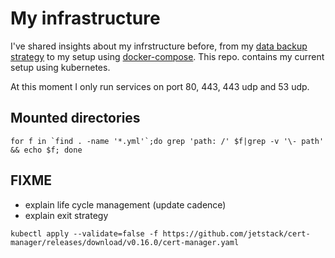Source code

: # My infrastructure

I've shared insights about my infrstructure before,
from my
[data backup strategy](https://blog.lent.ink/post/databackup/)
to my setup using
[docker-compose](https://github.com/svlentink/dockerfiles/tree/master/docker-compose/mywebsite).
This repo. contains my current setup using kubernetes.

At this moment I only run services on port 80, 443, 443 udp and 53 udp.

<!--
## Directories I've used in the past

- ~/.sekretoj
- ~/Dropbox
- wordpress
- ~/.ssh keys
- systemd (wordpress-backup, deploy-containers)

-->

## Mounted directories

```shell
for f in `find . -name '*.yml'`;do grep 'path: /' $f|grep -v '\- path' && echo $f; done
```

## FIXME

- explain life cycle management (update cadence)
- explain exit strategy

```
kubectl apply --validate=false -f https://github.com/jetstack/cert-manager/releases/download/v0.16.0/cert-manager.yaml
```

» **WHAT TO DO**
No pictures should appear in the copy, which holds exactly the lines from the first line of the data through the line with "- wordpress" and nothing else.

» **PROBLEM SOLUTION**
Source code

: # My infrastructure

I've shared insights about my infrstructure before,
from my
[data backup strategy](https://blog.lent.ink/post/databackup/)
to my setup using
[docker-compose](https://github.com/svlentink/dockerfiles/tree/master/docker-compose/mywebsite).
This repo. contains my current setup using kubernetes.

At this moment I only run services on port 80, 443, 443 udp and 53 udp.

<!--
## Directories I've used in the past

- ~/.sekretoj
- ~/Dropbox
- wordpress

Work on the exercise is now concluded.